How to run TRM yourself: step‑by‑step
If you’d like to experiment with TRM, the authors have made the code open source (GitHub) and provided instructions. Below is a distilled, annotated version of how to get it running and train it.
Prerequisites / environment
- Python 3.10 (or similar)
- GPU support (CUDA ~12.6)
- pip, torch, torchvision, torchaudio
- Optional: Weights & Biases for experiment tracking
1. Clone the repository
git clone https://github.com/SamsungSAILMontreal/TinyRecursiveModels.git
cd TinyRecursiveModels
2. Install dependencies
pip install --upgrade pip wheel setuptools
pip install --pre --upgrade torch torchvision torchaudio --index-url https://download.pytorch.org/whl/nightly/cu126
pip install -r requirements.txt
pip install --no-cache-dir --no-build-isolation adam-atan2
wandb login YOUR_API_KEY # optional
3. Prepare datasets
ARC‑AGI-1 / ARC‑AGI-2:
python -m dataset.build_arc_dataset --input-file-prefix kaggle/combined/arc-agi --output-dir data/arc1concept-aug-1000 --subsets training evaluation concept --test-set-name evaluation
Sudoku‑Extreme:
python dataset/build_sudoku_dataset.py --output-dir data/sudoku-extreme-1k-aug-1000 --subsample-size 1000 --num-aug 1000
Maze‑Hard:
python dataset/build_maze_dataset.py
4. Run experiments
ARC‑AGI-1 (4 GPUs):
torchrun --nproc-per-node 4 pretrain.py arch=trm data_paths="[data/arc1concept-aug-1000]" arch.L_layers=2 arch.H_cycles=3 arch.L_cycles=4 +run_name=pretrain_att_arc1concept_4 ema=True
Sudoku‑Extreme (single GPU):
python pretrain.py arch=trm data_paths="[data/sudoku-extreme-1k-aug-1000]" epochs=50000 eval_interval=5000 lr=1e-4 arch.mlp_t=True arch.pos_encodings=none arch.L_layers=2 arch.H_cycles=3 arch.L_cycles=6 +run_name=pretrain_mlp_t_sudoku ema=True
Maze‑Hard (4 GPUs):
torchrun --nproc-per-node 4 pretrain.py arch=trm data_paths="[data/maze-30x30-hard-1k]" epochs=50000 eval_interval=5000 lr=1e-4 arch.L_layers=2 arch.H_cycles=3 arch.L_cycles=4 +run_name=pretrain_att_maze30x30 ema=True
Running TRM on a Desktop
You don’t need a server rack or enterprise GPUs to explore Samsung’s Tiny Recursive Model.

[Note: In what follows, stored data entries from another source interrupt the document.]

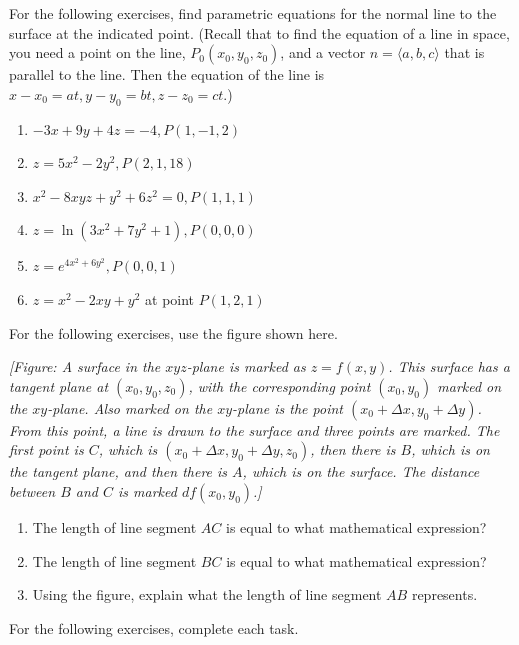 \documentclass{exercises}
\begin{document}
For the following exercises, find parametric equations for the normal line to the surface at the indicated point. (Recall that to find the equation of a line in space, you need a point on the line, $P_{0}(x_{0},y_{0},z_{0})$, and a vector $n=\langle a,b,c\rangle$ that is parallel to the line. Then the equation of the line is $x-x_{0}=at,y-y_{0}=bt,z-z_{0}=ct$.)

\begin{enumerate}[resume]
\item $-3x+9y+4z=-4,P(1,-1,2)$
\item $z=5x^{2}-2y^{2},P(2,1,18)$
\item $x^{2}-8xyz+y^{2}+6z^{2}=0,P(1,1,1)$
\item $z=\ln(3x^{2}+7y^{2}+1),P(0,0,0)$
\item $z=e^{4x^{2}+6y^{2}},P(0,0,1)$
\item $z=x^{2}-2xy+y^{2}$ at point $P(1,2,1)$
\end{enumerate}

For the following exercises, use the figure shown here.


\textit{[Figure: A surface in the $xyz$-plane is marked as $z=f(x,y)$. This surface has a tangent plane at $(x_{0},y_{0},z_{0})$, with the corresponding point $(x_{0},y_{0})$ marked on the $xy$-plane. Also marked on the $xy$-plane is the point $(x_{0}+\Delta x,y_{0}+\Delta y)$. From this point, a line is drawn to the surface and three points are marked. The first point is $C$, which is $(x_{0}+\Delta x,y_{0}+\Delta y,z_{0})$, then there is $B$, which is on the tangent plane, and then there is $A$, which is on the surface. The distance between $B$ and $C$ is marked $df(x_{0},y_{0})$.]}

\begin{enumerate}[resume]
\item The length of line segment $AC$ is equal to what mathematical expression?
\item The length of line segment $BC$ is equal to what mathematical expression?
\item Using the figure, explain what the length of line segment $AB$ represents.
\end{enumerate}

For the following exercises, complete each task.
\end{document}

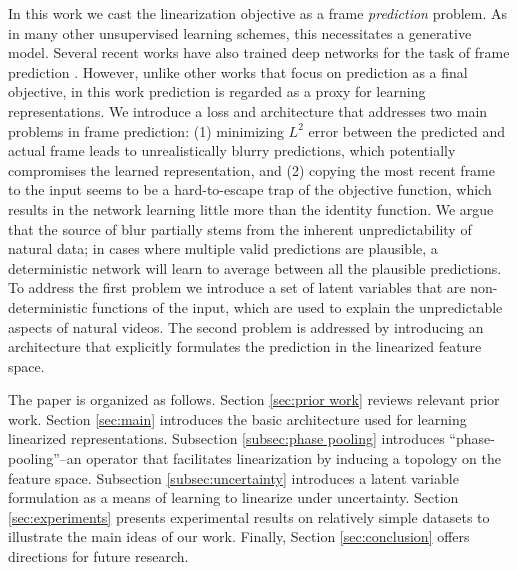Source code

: In this work we cast the linearization objective as a frame \emph{prediction} problem. As in many other unsupervised learning schemes, this necessitates a generative model. Several recent works have also trained deep networks for the task of frame prediction \cite{FBvideo}\cite{supFromTracker}\cite{predAlexNet}. However, unlike other works that focus on prediction as a final objective, in this work prediction is regarded as a proxy for learning representations. We introduce a loss and architecture that addresses two main problems in frame prediction: (1) minimizing $L^2$ error between the predicted and actual frame leads to unrealistically blurry predictions, which potentially compromises the learned representation, and (2) copying the most recent frame to the input seems to be a hard-to-escape trap of the objective function,  which results in the network learning little more than the identity function. We argue that the source of blur partially stems from the inherent unpredictability of natural data; in cases where multiple valid predictions are plausible, a deterministic network will learn to average between all the plausible predictions. To address the first problem we introduce a set of latent variables that are non-deterministic functions of the input, which are used to explain the unpredictable aspects of natural videos. The second problem is addressed by introducing an architecture that explicitly formulates the prediction in the linearized feature space. 

The paper is organized as follows. Section \ref{sec:prior work} reviews relevant prior work. Section \ref{sec:main} introduces the basic architecture used for learning linearized representations.  Subsection \ref{subsec:phase pooling} introduces ``phase-pooling''--an operator that facilitates linearization by inducing a topology on the feature space. Subsection \ref{subsec:uncertainty} introduces a latent variable formulation as a means of learning to linearize under uncertainty. Section \ref{sec:experiments} presents experimental results on relatively simple datasets to illustrate the main ideas of our work. Finally, Section \ref{sec:conclusion} offers directions for future research. 
      
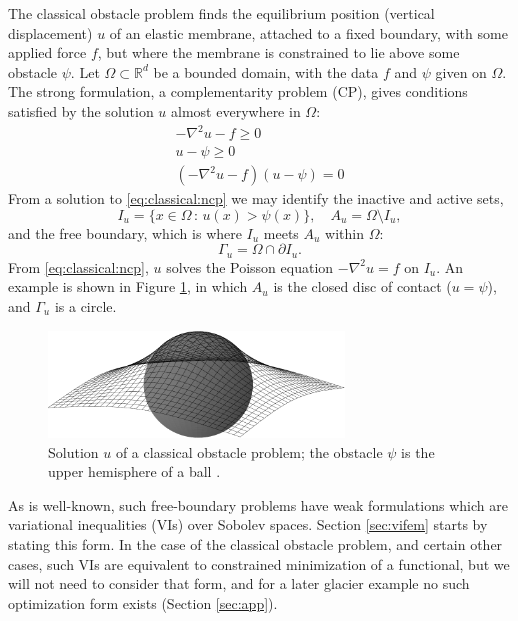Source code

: \documentclass[]{interact}
\theoremstyle{plain}%
\theoremstyle{definition}
\theoremstyle{remark}
\newcommand{\RR}{\mathbb{R}}
\begin{document}
The classical obstacle problem \cite{KinderlehrerStampacchia1980} finds the equilibrium position (vertical displacement) $u$ of an elastic membrane, attached to a fixed boundary, with some applied force $f$, but where the membrane is constrained to lie above some obstacle $\psi$.  Let $\Omega \subset \RR^d$ be a bounded domain, with the data $f$ and $\psi$ given on $\Omega$.  The strong formulation, a complementarity problem (CP), gives conditions satisfied by the solution $u$ almost everywhere in $\Omega$:
\begin{subequations} \label{eq:classical:ncp}
\begin{align}
  -\nabla^2 u - f \geq 0 \\
  u - \psi \geq 0\\
  (-\nabla^2u - f)(u - \psi) = 0
\end{align}
\end{subequations}
From a solution to \eqref{eq:classical:ncp} we may identify the inactive and active sets,
\begin{equation}
  I_u = \{x \in \Omega \,:\, u(x) > \psi(x)\}, \quad A_u = \Omega \setminus I_u, \label{eq:classical:sets}
\end{equation}
and the free boundary, which is where $I_u$ meets $A_u$ within $\Omega$:
\begin{equation}
  \Gamma_u = \Omega \cap \partial I_u. \label{eq:classical:free}
\end{equation}
From \eqref{eq:classical:ncp}, $u$ solves the Poisson equation $-\nabla^2u = f$ on $I_u$.  An example is shown in Figure \ref{fig:ball}, in which $A_u$ is the closed disc of contact ($u=\psi$), and $\Gamma_u$ is a circle.

\begin{figure}[H]
\centering
\includegraphics[width=0.7\textwidth]{static/obstacle65.pdf}
\caption{Solution $u$ of a classical obstacle problem; the obstacle $\psi$ is the upper hemisphere of a ball \cite[used by permission]{Bueler2021}.}
\label{fig:ball}
\end{figure}

As is well-known, such free-boundary problems have weak formulations which are variational inequalities (VIs) over Sobolev spaces.  Section \ref{sec:vifem} starts by stating this form.  In the case of the classical obstacle problem, and certain other cases, such VIs are equivalent to constrained minimization of a functional, but we will not need to consider that form, and for a later glacier example no such optimization form exists (Section \ref{sec:app}).
\end{document}
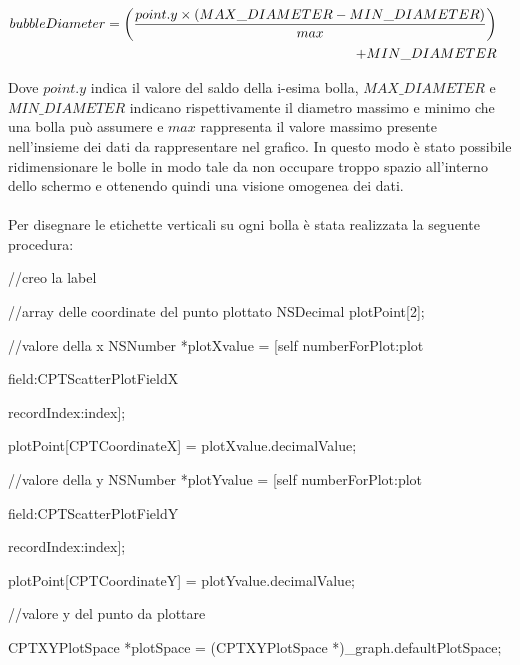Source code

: \begin{align}
  &\begin{aligned}
      bubbleDiameter = \biggl({point.y \times (MAX\_DIAMETER - MIN\_DIAMETER)  \over max }\biggr) \\ + MIN\_DIAMETER
  \end{aligned}
\end{align}


Dove $point.y$ indica il valore del saldo della i-esima bolla, $MAX\_DIAMETER$ e $MIN\_DIAMETER$ indicano rispettivamente il diametro massimo e minimo che una bolla può assumere e $max$ rappresenta il valore massimo presente nell'insieme dei dati da rappresentare nel grafico.
In questo modo è stato possibile ridimensionare le bolle in modo tale da non occupare troppo spazio all'interno dello schermo e ottenendo quindi una visione omogenea dei dati.
\\\\
Per disegnare le etichette verticali su ogni bolla è stata realizzata la seguente procedura:

//creo la label
    

    

    //array delle coordinate del punto plottato
    NSDecimal plotPoint[2];

    //valore della x
    NSNumber *plotXvalue = [self numberForPlot:plot

                                         field:CPTScatterPlotFieldX

                                   recordIndex:index];

    plotPoint[CPTCoordinateX] = plotXvalue.decimalValue;

    

    //valore della y
    NSNumber *plotYvalue = [self numberForPlot:plot

                                         field:CPTScatterPlotFieldY

                                   recordIndex:index];

    plotPoint[CPTCoordinateY] = plotYvalue.decimalValue;

    

    //valore y del punto da plottare

    CPTXYPlotSpace *plotSpace = (CPTXYPlotSpace *)_graph.defaultPlotSpace;

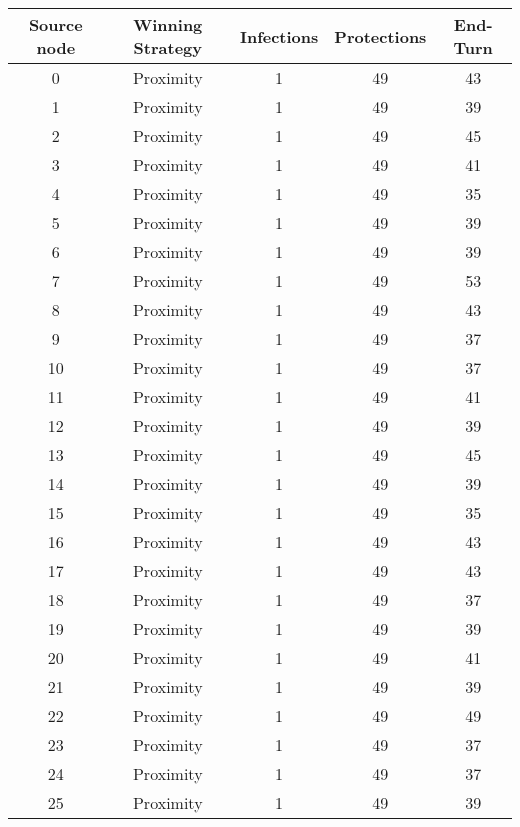\documentclass[results.tex]{subfiles}
\begin{document}
\begin{center}
  \begin{tabular}{| c || c | c | c | c |}
    \hline
    {\bfseries Source node} & {\bfseries Winning Strategy} & {\bfseries Infections} & {\bfseries Protections} & {\bfseries End-Turn} \\  %
    \hline\hline
    0 & Proximity & 1 & 49 & 43 \\ 
    \hline
    1 & Proximity & 1 & 49 & 39 \\ 
    \hline
    2 & Proximity & 1 & 49 & 45 \\ 
    \hline
    3 & Proximity & 1 & 49 & 41 \\ 
    \hline
    4 & Proximity & 1 & 49 & 35 \\ 
    \hline
    5 & Proximity & 1 & 49 & 39 \\ 
    \hline
    6 & Proximity & 1 & 49 & 39 \\ 
    \hline
    7 & Proximity & 1 & 49 & 53 \\ 
    \hline
    8 & Proximity & 1 & 49 & 43 \\ 
    \hline
    9 & Proximity & 1 & 49 & 37 \\ 
    \hline
    10 & Proximity & 1 & 49 & 37 \\ 
    \hline
    11 & Proximity & 1 & 49 & 41 \\ 
    \hline
    12 & Proximity & 1 & 49 & 39 \\ 
    \hline
    13 & Proximity & 1 & 49 & 45 \\ 
    \hline
    14 & Proximity & 1 & 49 & 39 \\ 
    \hline
    15 & Proximity & 1 & 49 & 35 \\ 
    \hline
    16 & Proximity & 1 & 49 & 43 \\ 
    \hline
    17 & Proximity & 1 & 49 & 43 \\ 
    \hline
    18 & Proximity & 1 & 49 & 37 \\ 
    \hline
    19 & Proximity & 1 & 49 & 39 \\ 
    \hline
    20 & Proximity & 1 & 49 & 41 \\ 
    \hline
    21 & Proximity & 1 & 49 & 39 \\ 
    \hline
    22 & Proximity & 1 & 49 & 49 \\ 
    \hline
    23 & Proximity & 1 & 49 & 37 \\ 
    \hline
    24 & Proximity & 1 & 49 & 37 \\ 
    \hline
    25 & Proximity & 1 & 49 & 39 \\ 

\end{tabular}
\end{center}
\end{document}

The model has only 7 million parameters, which makes it ideal for experimentation even on a single-GPU desktop.
What counts as “average-good hardware”
You will need at least:
- At least 16 GB system RAM
- An SSD for dataset caching
- GPU at least as strong powerful as an NVIDIA RTX 3070
Even without multiple GPUs, TRM’s recursion approach means you can train smaller versions effectively.
Scaling TRM down for your PC
| Setting | Original (Lab) | Home-friendly |
|---|---|---|
| GPUs | 4× H100 | 1× RTX 3060–4090 |
| Batch size | 64–128 | 8–16 |
| arch.H_cycles | 3 | 2 |
| arch.L_cycles | 4–6 | 2–3 |
| Epochs | 50 000 | 5 000–10 000 (for tests) |
| Dataset size | 1 000–10 000 samples | 200–500 samples |
| Precision | FP32 | torch.autocast() (mixed FP16/FP32) |
Example command for single GPU:
python pretrain.py arch=trm data_paths="[data/sudoku-extreme-small]" epochs=10000 eval_interval=1000 batch_size=8 lr=2e-4 arch.L_layers=2 arch.H_cycles=2 arch.L_cycles=3 +run_name=small_sudoku_test ema=False
This smaller configuration trains in 2–4 hours on an RTX 4080 and 6–10 hours on an RTX 3060—perfect for exploration.
How to build smaller datasets
You can create mini versions of the reasoning puzzles:
python dataset/build_sudoku_dataset.py --output-dir data/sudoku-small --subsample-size 200 --num-aug 200
or for mazes:
python dataset/build_maze_dataset.py --subsample-size 200
This keeps disk usage and training time low while preserving the recursive structure.
Tips for smooth runs
- Use mixed precision (
torch.autocast) to halve VRAM use. - Disable Weights & Biases logging if you just want local tests (
wandb disabled). - Set eval_interval high (e.g., 2000) to reduce validation overhead.
- Use SSDs — recursive models reread data often.
- Try Sudoku or Maze datasets first before ARC-AGI.
Caveats
- Hardware: Expect high GPU utilization; scale down cycles for smaller hardware.
- Recursion depth: More cycles = higher reasoning quality but slower training.
- Use wandb: Great for tracking progress and comparing runs.
- Domain focus: Best for puzzles, reasoning, and symbolic logic—not general text.
- Experimentation encouraged: The repo is meant for open research and tinkering.